-------- DATASET --------

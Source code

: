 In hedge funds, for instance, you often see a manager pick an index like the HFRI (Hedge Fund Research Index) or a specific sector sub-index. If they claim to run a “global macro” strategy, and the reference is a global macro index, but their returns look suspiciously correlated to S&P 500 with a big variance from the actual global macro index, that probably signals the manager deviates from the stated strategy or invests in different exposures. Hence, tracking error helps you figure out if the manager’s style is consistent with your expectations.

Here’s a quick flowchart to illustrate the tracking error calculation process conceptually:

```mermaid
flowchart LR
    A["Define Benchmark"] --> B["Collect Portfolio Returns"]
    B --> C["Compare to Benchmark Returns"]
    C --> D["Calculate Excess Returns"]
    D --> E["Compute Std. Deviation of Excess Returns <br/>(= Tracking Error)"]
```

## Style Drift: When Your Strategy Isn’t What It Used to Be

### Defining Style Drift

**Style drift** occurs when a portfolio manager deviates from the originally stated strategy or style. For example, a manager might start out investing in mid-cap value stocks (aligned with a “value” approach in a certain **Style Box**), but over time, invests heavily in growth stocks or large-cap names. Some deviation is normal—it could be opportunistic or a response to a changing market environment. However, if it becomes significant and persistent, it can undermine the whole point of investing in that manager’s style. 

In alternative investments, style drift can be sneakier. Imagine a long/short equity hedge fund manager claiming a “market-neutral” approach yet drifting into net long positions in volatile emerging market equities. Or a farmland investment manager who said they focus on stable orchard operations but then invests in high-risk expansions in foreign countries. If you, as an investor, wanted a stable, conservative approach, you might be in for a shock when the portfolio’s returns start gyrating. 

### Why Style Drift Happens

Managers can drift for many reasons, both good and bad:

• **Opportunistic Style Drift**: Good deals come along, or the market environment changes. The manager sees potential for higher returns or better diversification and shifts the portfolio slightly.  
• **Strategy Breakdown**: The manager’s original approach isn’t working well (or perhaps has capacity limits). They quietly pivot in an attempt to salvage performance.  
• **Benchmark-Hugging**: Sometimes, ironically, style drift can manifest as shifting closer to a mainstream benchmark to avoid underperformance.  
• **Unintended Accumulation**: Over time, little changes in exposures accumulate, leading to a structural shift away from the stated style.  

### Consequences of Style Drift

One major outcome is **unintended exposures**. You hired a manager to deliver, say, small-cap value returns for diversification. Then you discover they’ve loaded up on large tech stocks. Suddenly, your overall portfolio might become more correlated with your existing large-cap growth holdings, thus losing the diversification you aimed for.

--------
-------- DATASET --------

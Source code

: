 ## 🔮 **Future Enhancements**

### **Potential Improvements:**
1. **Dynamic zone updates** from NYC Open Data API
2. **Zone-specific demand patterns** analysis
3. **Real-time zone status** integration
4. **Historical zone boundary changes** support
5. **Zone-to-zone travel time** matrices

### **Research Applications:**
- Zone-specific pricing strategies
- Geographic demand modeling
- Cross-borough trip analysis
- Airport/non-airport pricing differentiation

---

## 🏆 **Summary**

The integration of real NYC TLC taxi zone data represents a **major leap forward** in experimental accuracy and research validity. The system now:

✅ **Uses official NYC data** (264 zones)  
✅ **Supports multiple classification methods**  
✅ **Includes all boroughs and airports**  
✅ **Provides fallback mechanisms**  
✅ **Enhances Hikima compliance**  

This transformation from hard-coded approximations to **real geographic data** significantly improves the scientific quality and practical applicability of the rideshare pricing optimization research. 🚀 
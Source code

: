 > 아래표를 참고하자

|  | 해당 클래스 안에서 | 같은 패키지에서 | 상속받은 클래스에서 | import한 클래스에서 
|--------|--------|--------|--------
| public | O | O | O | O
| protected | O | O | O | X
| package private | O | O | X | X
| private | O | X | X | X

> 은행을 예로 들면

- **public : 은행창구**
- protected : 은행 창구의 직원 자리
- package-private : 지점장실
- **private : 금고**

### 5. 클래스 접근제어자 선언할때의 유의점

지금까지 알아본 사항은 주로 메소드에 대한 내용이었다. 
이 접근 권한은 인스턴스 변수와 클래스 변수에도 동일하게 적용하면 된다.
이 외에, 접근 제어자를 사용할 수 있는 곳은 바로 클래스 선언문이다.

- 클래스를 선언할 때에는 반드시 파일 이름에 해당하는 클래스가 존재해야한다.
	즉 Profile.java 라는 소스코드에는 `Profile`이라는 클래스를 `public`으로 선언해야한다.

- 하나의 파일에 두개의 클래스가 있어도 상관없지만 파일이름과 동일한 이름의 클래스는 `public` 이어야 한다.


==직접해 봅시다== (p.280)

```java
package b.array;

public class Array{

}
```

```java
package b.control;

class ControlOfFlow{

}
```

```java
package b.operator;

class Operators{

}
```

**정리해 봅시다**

--------

• [EXERCISE PROMPT]: Look through the entries above; find each line with the word "public" and copy it.

• [OUTPUT]:
| public | O | O | O | O
- **public : 은행창구**
	즉 Profile.java 라는 소스코드에는 `Profile`이라는 클래스를 `public`으로 선언해야한다.
- 하나의 파일에 두개의 클래스가 있어도 상관없지만 파일이름과 동일한 이름의 클래스는 `public` 이어야 한다.
public class Array{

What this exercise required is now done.